Segment Start: GIVEN ENTRIES
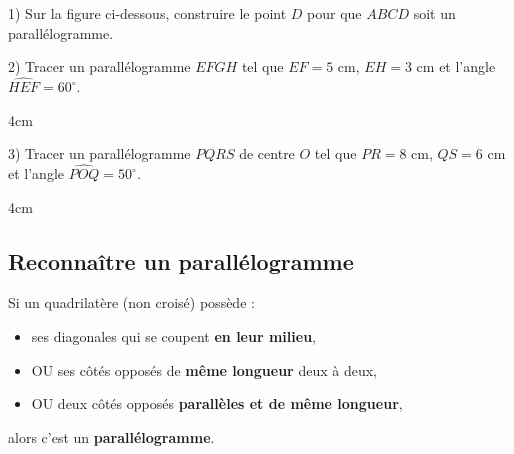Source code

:\documentclass[a4paper]{book}
\begin{document}
    
    \begin{exercice}[Constructions]
        1) Sur la figure ci-dessous, construire le point $D$ pour que $ABCD$ soit un parallélogramme.
        \vspace{1cm}
        \begin{center}
        \end{center}
        
        2) Tracer un parallélogramme $EFGH$ tel que $EF = 5\text{ cm}$, $EH = 3\text{ cm}$ et l'angle $\widehat{HEF} = 60^{\circ}$.
        \begin{ZoneReponse}{4cm}
        \end{ZoneReponse}
    
        3) Tracer un parallélogramme $PQRS$ de centre $O$ tel que $PR = 8\text{ cm}$, $QS = 6\text{ cm}$ et l'angle $\widehat{POQ} = 50^{\circ}$.
        \begin{ZoneReponse}{4cm}
        \end{ZoneReponse}
    \end{exercice}


\newpage
\subsection{Reconnaître un parallélogramme}

    \begin{propriete}
    Si un quadrilatère (non croisé) possède :
    \begin{itemize}
        \item ses diagonales qui se coupent \textbf{en leur milieu},
        \item OU ses côtés opposés de \textbf{même longueur} deux à deux,
        \item OU deux côtés opposés \textbf{parallèles et de même longueur},
    \end{itemize}
    alors c'est un \textbf{parallélogramme}.
    \end{propriete}
\end{document}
Segment End: GIVEN ENTRIES
Copy out every line from the data above in which the word "textbf" occurs.

        \item ses diagonales qui se coupent \textbf{en leur milieu},
        \item OU ses côtés opposés de \textbf{même longueur} deux à deux,
        \item OU deux côtés opposés \textbf{parallèles et de même longueur},
    alors c'est un \textbf{parallélogramme}.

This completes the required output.